Last year the Borough of Manhattan Community College in New York announced a new scholarship named for Ho Chi Minh and another honoring Joanne Chesimard, the former Black Panther and convicted murderer of a New Jersey police officer. Both scholarships were quickly renamed after protests.
Stanford law school paid Lynne Stewart, the lawyer who had been indicted for aiding Islamic terrorists, to speak and mentor students at a conference. After loud complaints, the school withdrew the word "mentor" from her conference title, but let her conduct mentoring and deliver her lecture anyway. Since then, she has been convicted on all five counts of conspiring to to aid terrorists and lying to the government.
Jeffrey Eden, a 17-year-old Rhode Island student, created a high-school art project comparing President Bush and Adolf Hitler, complete with three swastikas, little toy figurines and several slogans. One slogan was "Hitler’s own justification was his own hatred."
The Bush=Hitler artwork was just what some people wanted to see. It got an A from his teacher and a silver key at the Rhode Island scholastic art awards.
Villanova University installed a memorial plaque honoring a professor who killed her Down syndrome baby and herself in 2003. After protests, including some from parents of Down children, the plaque was removed.

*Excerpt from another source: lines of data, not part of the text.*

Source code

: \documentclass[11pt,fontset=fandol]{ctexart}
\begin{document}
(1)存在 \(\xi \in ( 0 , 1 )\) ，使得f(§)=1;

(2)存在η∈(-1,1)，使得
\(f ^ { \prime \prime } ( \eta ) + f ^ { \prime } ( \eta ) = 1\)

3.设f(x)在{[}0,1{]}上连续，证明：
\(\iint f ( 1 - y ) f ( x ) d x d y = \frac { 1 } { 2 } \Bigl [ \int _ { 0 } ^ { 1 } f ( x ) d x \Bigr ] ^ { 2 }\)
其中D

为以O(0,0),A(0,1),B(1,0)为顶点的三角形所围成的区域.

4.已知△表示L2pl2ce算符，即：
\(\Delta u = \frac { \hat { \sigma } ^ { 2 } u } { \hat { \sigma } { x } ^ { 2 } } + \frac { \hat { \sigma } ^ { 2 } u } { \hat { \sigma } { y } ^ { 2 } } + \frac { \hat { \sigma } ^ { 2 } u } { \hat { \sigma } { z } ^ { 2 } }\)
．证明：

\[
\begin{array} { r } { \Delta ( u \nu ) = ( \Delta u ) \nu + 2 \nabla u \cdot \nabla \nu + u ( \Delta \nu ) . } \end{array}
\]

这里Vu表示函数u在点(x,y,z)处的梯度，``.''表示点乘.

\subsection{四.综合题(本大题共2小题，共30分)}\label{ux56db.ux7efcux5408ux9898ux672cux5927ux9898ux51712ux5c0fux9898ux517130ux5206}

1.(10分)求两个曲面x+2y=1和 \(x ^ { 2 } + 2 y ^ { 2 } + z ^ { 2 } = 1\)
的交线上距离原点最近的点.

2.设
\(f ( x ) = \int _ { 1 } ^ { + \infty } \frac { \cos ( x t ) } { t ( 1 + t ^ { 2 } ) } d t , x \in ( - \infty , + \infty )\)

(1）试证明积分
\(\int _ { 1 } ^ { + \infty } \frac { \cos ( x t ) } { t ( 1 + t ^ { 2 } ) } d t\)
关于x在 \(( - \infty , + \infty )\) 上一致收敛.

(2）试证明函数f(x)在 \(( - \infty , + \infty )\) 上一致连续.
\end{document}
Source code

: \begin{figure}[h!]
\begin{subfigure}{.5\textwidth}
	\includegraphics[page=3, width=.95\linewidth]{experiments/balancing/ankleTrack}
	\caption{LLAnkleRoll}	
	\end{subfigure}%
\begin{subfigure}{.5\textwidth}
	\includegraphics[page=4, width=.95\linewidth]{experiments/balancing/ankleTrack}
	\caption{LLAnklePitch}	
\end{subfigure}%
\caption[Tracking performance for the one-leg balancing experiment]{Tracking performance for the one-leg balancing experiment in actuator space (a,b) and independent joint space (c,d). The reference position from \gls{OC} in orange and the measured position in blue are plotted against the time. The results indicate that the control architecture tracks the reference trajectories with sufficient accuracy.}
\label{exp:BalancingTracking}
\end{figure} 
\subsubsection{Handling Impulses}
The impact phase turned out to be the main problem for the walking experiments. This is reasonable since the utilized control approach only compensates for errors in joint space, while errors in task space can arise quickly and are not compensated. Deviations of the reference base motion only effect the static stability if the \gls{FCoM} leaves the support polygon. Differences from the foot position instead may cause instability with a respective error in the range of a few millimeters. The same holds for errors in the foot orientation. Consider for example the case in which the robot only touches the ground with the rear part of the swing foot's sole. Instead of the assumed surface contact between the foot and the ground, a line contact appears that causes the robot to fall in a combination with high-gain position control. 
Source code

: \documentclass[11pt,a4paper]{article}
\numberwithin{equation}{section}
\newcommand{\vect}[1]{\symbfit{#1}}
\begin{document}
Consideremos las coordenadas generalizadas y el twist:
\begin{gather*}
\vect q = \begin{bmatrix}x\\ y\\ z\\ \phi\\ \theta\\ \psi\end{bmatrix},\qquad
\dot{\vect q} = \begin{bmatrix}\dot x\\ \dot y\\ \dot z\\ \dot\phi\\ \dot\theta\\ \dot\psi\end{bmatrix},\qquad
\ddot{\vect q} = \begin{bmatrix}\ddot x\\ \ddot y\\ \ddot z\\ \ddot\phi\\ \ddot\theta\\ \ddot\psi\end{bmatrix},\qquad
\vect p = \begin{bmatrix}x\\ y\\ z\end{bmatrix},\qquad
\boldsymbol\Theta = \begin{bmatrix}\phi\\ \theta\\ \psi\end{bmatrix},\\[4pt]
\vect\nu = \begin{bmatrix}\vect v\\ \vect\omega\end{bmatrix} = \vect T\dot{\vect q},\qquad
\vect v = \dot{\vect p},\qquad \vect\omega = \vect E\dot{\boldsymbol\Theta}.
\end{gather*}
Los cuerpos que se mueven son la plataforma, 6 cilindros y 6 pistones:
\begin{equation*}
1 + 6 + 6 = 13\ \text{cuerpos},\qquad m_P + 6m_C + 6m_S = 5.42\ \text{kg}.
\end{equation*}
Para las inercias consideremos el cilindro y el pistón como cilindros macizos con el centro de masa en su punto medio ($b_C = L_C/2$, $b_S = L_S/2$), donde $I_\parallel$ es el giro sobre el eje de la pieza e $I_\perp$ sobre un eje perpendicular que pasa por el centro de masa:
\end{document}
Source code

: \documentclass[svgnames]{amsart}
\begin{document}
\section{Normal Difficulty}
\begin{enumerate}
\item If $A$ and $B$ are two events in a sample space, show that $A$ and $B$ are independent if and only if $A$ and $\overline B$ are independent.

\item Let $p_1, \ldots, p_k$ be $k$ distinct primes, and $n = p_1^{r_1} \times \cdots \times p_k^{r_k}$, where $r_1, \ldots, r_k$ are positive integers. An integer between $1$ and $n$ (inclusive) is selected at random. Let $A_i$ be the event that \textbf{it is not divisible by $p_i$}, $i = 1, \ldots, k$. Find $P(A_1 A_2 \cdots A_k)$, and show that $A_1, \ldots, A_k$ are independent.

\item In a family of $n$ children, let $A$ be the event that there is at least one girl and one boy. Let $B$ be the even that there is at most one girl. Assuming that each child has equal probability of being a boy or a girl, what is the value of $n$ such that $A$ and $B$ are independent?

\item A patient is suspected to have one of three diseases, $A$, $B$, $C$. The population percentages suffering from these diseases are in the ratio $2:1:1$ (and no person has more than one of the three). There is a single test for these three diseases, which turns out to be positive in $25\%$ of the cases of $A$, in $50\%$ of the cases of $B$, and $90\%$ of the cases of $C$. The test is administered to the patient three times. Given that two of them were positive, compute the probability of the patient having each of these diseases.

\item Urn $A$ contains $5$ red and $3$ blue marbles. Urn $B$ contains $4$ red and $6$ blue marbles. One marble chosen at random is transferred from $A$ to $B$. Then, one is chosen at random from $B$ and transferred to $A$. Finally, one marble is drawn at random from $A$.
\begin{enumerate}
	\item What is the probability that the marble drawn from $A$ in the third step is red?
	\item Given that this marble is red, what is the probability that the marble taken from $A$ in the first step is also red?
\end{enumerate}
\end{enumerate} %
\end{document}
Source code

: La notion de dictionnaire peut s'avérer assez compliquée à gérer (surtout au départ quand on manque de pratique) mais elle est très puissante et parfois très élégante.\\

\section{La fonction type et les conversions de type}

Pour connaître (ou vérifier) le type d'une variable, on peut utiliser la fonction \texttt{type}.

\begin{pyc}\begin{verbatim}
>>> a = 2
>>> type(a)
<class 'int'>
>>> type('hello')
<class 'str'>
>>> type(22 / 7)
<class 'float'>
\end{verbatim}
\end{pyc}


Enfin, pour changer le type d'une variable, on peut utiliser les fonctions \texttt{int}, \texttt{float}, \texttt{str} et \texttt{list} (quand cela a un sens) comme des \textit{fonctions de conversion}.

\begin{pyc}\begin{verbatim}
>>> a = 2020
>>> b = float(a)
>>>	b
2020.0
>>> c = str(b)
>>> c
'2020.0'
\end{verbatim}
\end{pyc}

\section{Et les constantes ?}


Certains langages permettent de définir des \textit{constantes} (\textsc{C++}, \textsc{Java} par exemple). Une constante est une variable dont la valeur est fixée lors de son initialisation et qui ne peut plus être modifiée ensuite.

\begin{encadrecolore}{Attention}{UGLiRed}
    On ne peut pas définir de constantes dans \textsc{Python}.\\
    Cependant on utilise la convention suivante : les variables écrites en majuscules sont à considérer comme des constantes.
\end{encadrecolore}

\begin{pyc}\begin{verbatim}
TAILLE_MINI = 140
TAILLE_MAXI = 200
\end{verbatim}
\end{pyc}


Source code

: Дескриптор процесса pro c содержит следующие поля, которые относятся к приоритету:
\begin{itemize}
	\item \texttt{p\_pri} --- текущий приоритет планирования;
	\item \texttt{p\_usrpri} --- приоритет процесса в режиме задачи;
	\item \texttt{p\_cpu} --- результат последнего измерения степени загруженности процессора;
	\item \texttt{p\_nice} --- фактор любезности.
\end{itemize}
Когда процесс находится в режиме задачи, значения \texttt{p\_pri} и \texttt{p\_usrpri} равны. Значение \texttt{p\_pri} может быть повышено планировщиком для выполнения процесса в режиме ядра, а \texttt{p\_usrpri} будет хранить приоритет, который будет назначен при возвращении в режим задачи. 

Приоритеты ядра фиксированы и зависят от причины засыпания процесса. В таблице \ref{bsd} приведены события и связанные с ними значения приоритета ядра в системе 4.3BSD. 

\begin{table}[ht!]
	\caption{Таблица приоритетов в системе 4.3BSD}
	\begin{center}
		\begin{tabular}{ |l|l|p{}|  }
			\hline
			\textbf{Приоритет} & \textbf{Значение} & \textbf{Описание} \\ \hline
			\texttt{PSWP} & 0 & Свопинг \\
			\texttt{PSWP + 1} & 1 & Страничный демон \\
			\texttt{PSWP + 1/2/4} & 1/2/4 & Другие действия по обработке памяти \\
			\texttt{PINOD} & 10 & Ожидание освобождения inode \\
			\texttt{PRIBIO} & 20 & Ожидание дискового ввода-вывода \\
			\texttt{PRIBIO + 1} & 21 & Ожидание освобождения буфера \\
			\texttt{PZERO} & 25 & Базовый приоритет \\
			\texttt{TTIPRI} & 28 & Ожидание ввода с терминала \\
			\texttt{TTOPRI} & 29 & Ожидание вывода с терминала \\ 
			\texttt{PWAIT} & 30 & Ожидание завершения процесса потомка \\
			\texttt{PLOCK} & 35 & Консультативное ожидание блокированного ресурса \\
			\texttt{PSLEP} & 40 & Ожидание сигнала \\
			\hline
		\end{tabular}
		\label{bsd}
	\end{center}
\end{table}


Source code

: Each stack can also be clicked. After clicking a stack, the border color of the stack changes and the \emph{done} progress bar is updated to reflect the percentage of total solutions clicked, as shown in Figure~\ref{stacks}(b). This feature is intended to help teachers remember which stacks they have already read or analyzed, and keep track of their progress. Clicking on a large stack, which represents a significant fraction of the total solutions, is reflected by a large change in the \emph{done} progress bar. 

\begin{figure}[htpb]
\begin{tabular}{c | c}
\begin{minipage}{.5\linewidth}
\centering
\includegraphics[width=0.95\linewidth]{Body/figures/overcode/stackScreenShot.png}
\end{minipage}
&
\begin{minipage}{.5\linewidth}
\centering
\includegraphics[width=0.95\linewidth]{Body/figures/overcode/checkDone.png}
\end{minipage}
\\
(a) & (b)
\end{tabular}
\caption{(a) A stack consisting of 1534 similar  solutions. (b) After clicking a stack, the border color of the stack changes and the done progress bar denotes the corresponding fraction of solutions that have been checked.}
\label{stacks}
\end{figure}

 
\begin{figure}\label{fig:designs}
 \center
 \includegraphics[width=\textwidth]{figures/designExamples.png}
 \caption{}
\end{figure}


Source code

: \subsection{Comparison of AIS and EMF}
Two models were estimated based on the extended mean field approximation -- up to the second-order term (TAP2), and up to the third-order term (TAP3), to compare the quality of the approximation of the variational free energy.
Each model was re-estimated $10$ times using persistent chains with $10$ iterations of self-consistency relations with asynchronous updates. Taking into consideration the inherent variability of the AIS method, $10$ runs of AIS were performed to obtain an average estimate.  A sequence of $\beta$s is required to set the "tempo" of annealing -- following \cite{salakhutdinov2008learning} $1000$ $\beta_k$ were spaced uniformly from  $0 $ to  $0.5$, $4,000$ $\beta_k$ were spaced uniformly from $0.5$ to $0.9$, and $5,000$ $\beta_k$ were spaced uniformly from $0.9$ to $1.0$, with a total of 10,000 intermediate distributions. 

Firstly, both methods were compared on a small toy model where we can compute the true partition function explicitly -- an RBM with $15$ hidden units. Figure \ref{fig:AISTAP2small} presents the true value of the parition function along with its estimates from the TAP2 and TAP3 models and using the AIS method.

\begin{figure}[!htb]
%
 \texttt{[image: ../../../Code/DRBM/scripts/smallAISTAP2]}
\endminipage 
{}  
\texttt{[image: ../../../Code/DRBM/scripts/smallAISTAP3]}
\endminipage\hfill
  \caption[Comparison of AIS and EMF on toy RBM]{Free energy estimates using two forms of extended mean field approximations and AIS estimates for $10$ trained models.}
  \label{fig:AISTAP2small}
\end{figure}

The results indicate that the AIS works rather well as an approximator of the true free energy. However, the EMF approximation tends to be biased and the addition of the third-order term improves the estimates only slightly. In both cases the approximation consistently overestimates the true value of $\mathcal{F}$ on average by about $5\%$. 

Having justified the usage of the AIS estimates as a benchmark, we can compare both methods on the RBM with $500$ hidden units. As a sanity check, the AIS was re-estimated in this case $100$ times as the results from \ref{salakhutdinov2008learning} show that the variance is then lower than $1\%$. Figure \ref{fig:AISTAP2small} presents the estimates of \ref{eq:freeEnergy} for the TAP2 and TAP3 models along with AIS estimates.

A spokesman said, "At no time did the university nor anyone associated with the university intend to devalue the sanctity of life."
And we have the awards that many Austrians and other Europeans wanted to bestow on Tookie Williams, the unusually vicious multiple murderer who was executed in California late last year. He was nominated for a Nobel Peace prize, and when Governor Arnold Schwarzenegger denied Williams clemency, a drive began to remove Arnold's name from an Austrian sports stadium and dedicate the building to Tookie instead. Awards are the new frontier of moral confusion.